The Online Archives of California is a direct growth of the groundbreaking research by Daniel Pitti and his colleagues at the UC Berkeley Libraries. Between 1993 and 1995, they developed a prototype finding aid standard in the form of a Standardized General Markup Language (SGML) Document Type Definition or DTD. In April 1995, the UC Berkeley finding aid conference announced the results of the initial testing of the standard, then known as the Berkeley Finding Aid Project (BFAP). Received positively by the archival profession, a Bentley Library fellowship supported Pitti's revision of the prototype standard in collaboration with distinguished members of the archival descriptive standards community, including Jackie Dooley, Michael Fox, Steve Hensen and Kris Keisling. In September of 1995, the Society of American Archivists and the Library of Congress assumed control of the development of the standard and Encoded Archival Description (EAD) DTD was born [ 1].

Quickly grasping the importance of EAD for improving access to archival finding aids, Brian Schottlaender, then Associate University Librarian for Collection Development at UCLA, sponsored the first University of California EAD Planning Conference, which was attended by thirty-nine representatives from UC special collections units, the Getty Center, the Huntington Library, Stanford University, and the University of Southern California. From this meeting came three significant outcomes: an agreement to create a union database of EAD-encoded archival finding aids; the formation of a UC-EAD Consortium; and, an agreement to seek funding from the University of California Digital Library Executive Working Group for the effort. The UC-EAD project secured funding from the UC Office of the President and through a series of Library Services and Technology Act grants from the California State Library.

Between 1995 and 1997, the UC-EAD Project created a prototype union database of encoded archival finding aids. The effort was largely one of production shop conversion led by the UC Berkeley Libraries and the UCLA Libraries through the development of retrospective conversion guidelines, finding aid boiler plates for collection level data, macros for conversion of container lists, and style sheets for HTML publication of the encoded data using Dynaweb software. In June 1997, the UC-EAD project received additional funding from the California State Library LSTA program to extend consortium participation to include other California-based repositories. Appropriately, UC-EAD was renamed the Online Archive of California (OAC) to more accurately reflect the eligibility and welcome participation of widespread California archival and manuscript repositories.

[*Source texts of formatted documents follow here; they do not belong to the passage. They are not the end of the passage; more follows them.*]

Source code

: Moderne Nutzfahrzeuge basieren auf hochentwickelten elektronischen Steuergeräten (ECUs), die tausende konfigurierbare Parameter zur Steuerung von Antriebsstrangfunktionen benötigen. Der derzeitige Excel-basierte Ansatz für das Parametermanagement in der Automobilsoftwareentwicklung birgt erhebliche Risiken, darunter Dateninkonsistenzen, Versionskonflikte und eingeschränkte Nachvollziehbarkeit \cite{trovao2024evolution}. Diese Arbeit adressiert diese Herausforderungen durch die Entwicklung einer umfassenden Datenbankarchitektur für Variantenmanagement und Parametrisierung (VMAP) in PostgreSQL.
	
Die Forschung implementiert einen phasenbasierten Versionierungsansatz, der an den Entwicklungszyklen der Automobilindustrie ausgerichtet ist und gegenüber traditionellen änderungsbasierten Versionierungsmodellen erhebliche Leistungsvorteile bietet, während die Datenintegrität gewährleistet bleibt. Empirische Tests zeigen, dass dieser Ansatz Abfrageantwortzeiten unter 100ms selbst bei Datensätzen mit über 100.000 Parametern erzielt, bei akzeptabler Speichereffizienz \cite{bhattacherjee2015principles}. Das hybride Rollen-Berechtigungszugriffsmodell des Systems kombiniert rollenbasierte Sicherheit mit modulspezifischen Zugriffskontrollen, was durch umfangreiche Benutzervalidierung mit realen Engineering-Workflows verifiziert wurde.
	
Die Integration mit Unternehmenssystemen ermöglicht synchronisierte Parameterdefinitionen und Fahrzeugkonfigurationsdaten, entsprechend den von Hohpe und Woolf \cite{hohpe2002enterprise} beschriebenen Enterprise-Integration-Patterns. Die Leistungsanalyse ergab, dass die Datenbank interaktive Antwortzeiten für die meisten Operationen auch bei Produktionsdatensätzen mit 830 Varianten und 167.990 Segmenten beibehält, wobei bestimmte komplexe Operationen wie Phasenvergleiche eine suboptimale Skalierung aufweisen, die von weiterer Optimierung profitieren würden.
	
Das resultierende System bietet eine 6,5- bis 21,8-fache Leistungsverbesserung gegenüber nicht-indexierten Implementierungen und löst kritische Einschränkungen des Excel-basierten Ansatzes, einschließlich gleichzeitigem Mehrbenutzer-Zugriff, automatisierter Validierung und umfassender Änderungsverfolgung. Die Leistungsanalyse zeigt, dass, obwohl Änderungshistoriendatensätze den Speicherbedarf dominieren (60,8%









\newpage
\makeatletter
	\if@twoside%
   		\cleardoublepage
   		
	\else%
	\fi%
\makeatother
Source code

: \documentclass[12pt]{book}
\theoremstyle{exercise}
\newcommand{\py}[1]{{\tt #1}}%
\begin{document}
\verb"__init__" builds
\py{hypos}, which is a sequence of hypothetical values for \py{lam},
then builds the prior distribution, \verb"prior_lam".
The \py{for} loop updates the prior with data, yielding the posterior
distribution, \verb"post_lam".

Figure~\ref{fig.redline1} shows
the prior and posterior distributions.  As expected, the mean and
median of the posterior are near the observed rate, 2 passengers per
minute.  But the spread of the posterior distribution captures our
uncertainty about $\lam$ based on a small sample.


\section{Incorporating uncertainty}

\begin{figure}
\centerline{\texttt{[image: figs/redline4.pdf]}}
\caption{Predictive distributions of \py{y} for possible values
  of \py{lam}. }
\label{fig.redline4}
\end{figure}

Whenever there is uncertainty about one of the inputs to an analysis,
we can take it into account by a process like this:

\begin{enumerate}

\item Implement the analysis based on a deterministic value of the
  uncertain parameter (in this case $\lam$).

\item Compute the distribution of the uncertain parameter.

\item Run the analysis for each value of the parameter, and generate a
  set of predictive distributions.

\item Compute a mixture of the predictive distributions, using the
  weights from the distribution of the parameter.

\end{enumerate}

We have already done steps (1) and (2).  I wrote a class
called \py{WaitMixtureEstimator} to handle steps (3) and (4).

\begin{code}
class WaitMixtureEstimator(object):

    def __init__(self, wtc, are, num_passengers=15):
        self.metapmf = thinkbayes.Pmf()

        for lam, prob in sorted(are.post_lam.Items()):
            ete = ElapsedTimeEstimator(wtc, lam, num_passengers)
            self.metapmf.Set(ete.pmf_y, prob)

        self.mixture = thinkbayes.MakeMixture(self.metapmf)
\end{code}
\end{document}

With the establishment of the California Digital Library in October of 1997, the OAC was formally integrated as a permanent, vital and expanding resource. Evolution from a project to a program included the hiring of a permanent OAC Manager and the establishment of the following advisory and working structures: the OAC Steering Committee, which provides advise on policy and administrative issues; the OAC Working Group, charged with advising and developing standards, practices, guidelines and procedures for architecture, metadata standards and digital objects; and the OAC Operations Group, responsible for overseeing the technical aspects of the OAC including ingesting and storage of metadata and digital objects.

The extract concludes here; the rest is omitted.